End of the Road Festival, Larmer Tree Gardens, Dorset
Americana and magic at the end
Nothing much has changed, down here at the End of the Road. The fairy lights draped over the trees give a more magical sense of perspective; there are framed Victorian photos round the piano in the maze-like gardens, where children, drunken adults or star musicians improvise tunes. There are bigger names in this Americana-rooted festival's fourth year than ever before, attracted, as Neko Case attests on stage, by the feeling that, "It's like someone actually cared that we're doing a show." Whether wandering through strange grottos or watching the bands, rock'n'roll as a disorienting, imaginative, civilising experience remains real here.
It's no coincidence that harmony is a recurring musical theme this year. Brooklyn's Dirty Projectors experiment in time signatures, guitar sounds, and harmonies sounding like sped tape or reversed vinyl grooves, with just enough funk and feeling to reach me. Fleet Foxes' drummer J Tillman is found singing his almost liturgical songs at the back of a tiny tent, where the packed crowd can only hear the slow, occasional notes of his echoing voice when they're close enough to stumble over this bearded young hippie, hunched over his acoustic guitar. It's a more intriguing prospect than Tillman's main band. But Fleet Foxes catch some magic too. Just as a clear night of bright stars is inspiring cosmic thoughts in me, they start a new song about the night sky and our place on the planet. The band's casual chats with the crowd about tea-drinking and clear nerves, despite their success this year, are endearing in a warmer show than their prissy Glastonbury set.
Fleet Foxes' harmonies and sentiments remain too pure for me.

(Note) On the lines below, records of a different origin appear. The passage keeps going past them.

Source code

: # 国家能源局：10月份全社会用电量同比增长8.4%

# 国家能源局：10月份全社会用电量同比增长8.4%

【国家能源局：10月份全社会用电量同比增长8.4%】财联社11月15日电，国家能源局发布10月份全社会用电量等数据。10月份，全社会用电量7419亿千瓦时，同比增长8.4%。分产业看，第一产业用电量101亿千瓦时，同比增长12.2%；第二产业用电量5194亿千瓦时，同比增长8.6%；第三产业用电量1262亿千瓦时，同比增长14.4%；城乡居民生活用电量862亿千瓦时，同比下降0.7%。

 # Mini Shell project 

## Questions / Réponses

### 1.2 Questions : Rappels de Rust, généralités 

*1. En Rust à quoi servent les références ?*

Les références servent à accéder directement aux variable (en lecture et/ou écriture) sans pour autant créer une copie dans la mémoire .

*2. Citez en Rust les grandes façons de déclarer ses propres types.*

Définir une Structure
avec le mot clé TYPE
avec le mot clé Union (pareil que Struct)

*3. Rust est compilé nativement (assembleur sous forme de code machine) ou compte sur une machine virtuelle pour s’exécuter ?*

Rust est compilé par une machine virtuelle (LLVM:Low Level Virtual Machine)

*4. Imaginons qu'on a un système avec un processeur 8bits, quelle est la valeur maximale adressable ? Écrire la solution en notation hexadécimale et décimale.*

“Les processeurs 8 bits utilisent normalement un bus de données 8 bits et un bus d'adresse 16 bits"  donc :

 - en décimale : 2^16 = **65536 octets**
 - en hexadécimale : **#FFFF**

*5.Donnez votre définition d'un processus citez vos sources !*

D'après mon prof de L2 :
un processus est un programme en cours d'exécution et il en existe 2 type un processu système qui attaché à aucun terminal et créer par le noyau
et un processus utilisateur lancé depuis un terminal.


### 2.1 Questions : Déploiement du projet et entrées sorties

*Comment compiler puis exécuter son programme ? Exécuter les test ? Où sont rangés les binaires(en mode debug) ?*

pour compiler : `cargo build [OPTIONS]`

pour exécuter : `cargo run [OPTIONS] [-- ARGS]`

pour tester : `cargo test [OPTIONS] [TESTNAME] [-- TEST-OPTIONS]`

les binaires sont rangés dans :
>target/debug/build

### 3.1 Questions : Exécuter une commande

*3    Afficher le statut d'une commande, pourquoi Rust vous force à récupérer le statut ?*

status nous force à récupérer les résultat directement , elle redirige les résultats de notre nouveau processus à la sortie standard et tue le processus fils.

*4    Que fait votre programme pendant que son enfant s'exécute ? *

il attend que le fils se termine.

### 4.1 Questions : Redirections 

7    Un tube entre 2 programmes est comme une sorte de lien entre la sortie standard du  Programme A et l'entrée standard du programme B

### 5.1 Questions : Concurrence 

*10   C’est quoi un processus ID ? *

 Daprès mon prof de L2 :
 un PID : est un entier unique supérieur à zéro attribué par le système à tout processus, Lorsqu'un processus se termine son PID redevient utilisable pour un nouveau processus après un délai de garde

Blitzen Trapper hit a sweeter spot when their voices merge, over an easy-going 1970s rock kick that really thrills. And meanwhile, around midnight, there is Josh T Pearson. The great lost talent of this American generation, unheard on record for almost a decade, there is tension, shivering energy and no harmony likely in his lonely voice. He has the beard of a biblical preacher or backwoods gunslinger. Shadows keep settling in a mask over his face, except when his eyes are raised pleading to God. Beginning with U2-style stormy guitar, he rolls out two country songs carved from the form's heart of domestic hurt and fear. He quotes Joy Division's "Love Will Tear Us Apart" on one, and has that band's deep seriousness. When his voice wails, it comes from a deep, desperate place.

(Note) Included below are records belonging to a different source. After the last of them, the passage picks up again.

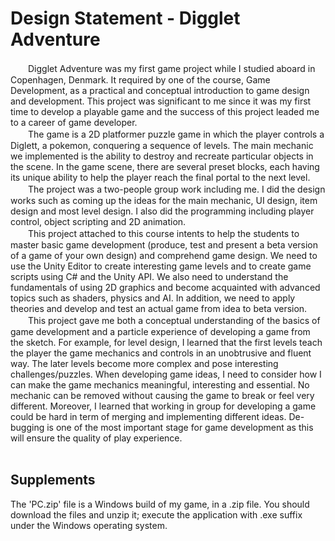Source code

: Design Statement - Digglet Adventure
====================================================
　　Digglet Adventure was my first game project while I studied aboard in Copenhagen, Denmark. It required by one of the course, Game Development, as a practical and conceptual introduction to game design and development. This project was significant to me since it was my first time to develop a playable game and the success of this project leaded me to a career of game developer.<br>
　　The game is a 2D platformer puzzle game in which the player controls a Diglett, a pokemon, conquering a sequence of levels. The main mechanic we implemented is the ability to destroy and recreate particular objects in the scene. In the game scene, there are several preset blocks, each having its unique ability to help the player reach the final portal to the next level.<br>
　　The project was a two-people group work including me. I did the design works such as coming up the ideas for the main mechanic, UI design, item design and most level design. I also did the programming including player control, object scripting and 2D animation.<br>
　　This project attached to this course intents to help the students to master basic game development (produce, test and present a beta version of a game of your own design) and comprehend game design. We need to use the Unity Editor to create interesting game levels and to create game scripts using C# and the Unity API. We also need to understand the fundamentals of using 2D graphics and become acquainted with advanced topics such as shaders, physics and AI. In addition, we need to apply theories and develop and test an actual game from idea to beta version.<br>
　　This project gave me both a conceptual understanding of the basics of game development and a particle experience of developing a game from the sketch. For example, for level design, I learned that the first levels teach the player the game mechanics and controls in an unobtrusive and fluent way. The later levels become more complex and pose interesting challenges/puzzles. When developing game ideas, I need to consider how I can make the game mechanics meaningful, interesting and essential. No mechanic can be removed without causing the game to break or feel very different. Moreover, I learned that working in group for developing a game could be hard in term of merging and implementing different ideas. De-bugging is one of the most important stage for game development as this will ensure the quality of play experience.<br>
<br>
## Supplements<br>
The 'PC.zip' file is a Windows build of my game, in a .zip file. You should download the files and unzip it; execute the application with .exe suffix under the Windows operating system.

A bizarre variety of blues is on offer, too. Bob Log III wears a gold jumpsuit and crash helmet as he implores, "Put your boob in my scotch", during a winningly sleazy display. Sweden's Wildbirds & Peacedrums offer a tribal, twin-drum whomp, while Iowa's William Elliott Whitmore sticks with straight country blues. "The circle was broke before I was born," he sings, of his own hard times, before leaping into a roaring crowd. The young, nervous Scottish folk star Alasdair Roberts simply erases time as he grippingly sings old songs of suffering. Steve Earle does the same with hard luck songs by his Texan mentor Townes Van Zandt, in a comforting statement of community and decent values this crowd understand.
There are disappointments. Beth Jeans Houghton, hyped at the start of the year, seems to be wearing one of the Gardens' roaming peacocks on her head, but is giggling and amateurish. The Duke and the General offer blowhard, over-sung "soul" more than their fine debut album's early 1970s Californian pop sheen.
But there's no room for complaint when I can barely drag myself to The Hold Steady's drunken, sometimes over-dramatic celebration of rock'n'roll itself, because Richmond Fontaine are playing their beautiful losers' songs nearby. I have to tear myself away from the best festival of the year.